Go through the data and count each line that has the string "GitHub". Give that count alone.
*** Opening DATA TO USE ***
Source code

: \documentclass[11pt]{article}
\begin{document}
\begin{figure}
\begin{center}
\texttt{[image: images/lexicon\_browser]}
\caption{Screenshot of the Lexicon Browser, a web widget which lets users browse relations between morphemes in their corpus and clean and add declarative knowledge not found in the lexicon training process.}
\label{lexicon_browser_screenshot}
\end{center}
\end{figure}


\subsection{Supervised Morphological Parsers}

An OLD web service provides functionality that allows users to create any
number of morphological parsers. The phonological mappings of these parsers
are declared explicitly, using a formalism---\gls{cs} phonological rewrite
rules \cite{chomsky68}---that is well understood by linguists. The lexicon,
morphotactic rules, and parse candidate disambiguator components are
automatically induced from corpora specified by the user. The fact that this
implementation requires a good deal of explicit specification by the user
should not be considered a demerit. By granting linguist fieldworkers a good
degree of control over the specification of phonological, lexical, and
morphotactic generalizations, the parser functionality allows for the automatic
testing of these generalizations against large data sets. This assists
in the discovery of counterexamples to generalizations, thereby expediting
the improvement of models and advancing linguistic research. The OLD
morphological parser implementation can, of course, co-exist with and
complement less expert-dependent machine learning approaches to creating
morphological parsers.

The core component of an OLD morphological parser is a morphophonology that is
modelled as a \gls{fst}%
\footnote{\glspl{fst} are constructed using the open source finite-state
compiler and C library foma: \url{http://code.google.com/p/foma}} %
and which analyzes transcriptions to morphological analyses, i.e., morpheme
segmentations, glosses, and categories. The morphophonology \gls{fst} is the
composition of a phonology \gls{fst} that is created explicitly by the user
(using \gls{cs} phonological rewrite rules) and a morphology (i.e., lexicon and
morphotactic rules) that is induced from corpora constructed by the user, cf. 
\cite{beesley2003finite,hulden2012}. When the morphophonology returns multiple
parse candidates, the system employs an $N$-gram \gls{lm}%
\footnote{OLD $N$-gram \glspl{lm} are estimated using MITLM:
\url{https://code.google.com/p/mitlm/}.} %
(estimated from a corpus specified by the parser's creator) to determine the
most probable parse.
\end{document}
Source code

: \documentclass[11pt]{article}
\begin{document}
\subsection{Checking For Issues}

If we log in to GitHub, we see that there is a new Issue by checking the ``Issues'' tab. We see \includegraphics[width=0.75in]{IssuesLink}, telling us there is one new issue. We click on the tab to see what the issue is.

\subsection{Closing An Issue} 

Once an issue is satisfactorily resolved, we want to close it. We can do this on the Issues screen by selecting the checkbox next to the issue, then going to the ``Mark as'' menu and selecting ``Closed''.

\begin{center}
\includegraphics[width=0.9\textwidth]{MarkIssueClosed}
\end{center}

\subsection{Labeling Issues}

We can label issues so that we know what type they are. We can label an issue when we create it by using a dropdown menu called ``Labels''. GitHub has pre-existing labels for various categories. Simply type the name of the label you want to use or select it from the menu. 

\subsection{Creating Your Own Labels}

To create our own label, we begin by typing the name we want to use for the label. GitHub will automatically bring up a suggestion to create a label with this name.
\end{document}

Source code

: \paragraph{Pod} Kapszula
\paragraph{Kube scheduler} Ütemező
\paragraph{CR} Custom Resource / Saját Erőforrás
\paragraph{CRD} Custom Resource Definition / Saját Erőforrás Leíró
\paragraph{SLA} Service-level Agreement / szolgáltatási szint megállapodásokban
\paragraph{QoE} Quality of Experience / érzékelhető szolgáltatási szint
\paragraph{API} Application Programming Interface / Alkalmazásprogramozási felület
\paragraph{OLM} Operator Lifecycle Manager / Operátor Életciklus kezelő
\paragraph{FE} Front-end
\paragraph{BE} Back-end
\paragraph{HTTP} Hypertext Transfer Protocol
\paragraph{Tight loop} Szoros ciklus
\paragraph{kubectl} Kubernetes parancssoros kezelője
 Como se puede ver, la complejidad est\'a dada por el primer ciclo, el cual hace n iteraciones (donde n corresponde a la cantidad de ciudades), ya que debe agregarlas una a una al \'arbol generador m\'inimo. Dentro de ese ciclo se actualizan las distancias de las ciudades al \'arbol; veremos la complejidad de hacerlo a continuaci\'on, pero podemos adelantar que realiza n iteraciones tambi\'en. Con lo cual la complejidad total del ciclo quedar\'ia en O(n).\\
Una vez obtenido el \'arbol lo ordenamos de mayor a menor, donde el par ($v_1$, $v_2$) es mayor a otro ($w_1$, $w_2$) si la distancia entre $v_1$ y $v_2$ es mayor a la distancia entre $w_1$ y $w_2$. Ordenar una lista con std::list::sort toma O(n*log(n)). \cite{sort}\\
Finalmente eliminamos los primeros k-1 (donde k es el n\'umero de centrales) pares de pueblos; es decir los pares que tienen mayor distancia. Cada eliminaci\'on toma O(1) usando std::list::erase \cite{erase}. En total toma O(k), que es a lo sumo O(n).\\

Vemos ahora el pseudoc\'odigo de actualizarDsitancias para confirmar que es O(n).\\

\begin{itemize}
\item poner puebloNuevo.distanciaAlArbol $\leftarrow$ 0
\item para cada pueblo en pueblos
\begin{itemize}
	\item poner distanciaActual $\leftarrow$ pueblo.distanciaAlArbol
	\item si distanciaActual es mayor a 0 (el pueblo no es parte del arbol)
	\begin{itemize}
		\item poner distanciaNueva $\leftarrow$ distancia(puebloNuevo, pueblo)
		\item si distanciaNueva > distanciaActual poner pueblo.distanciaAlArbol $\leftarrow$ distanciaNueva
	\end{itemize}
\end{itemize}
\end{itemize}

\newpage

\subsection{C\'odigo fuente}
*** Closing DATA TO USE ***
_EXERCISE SOLUTION_
3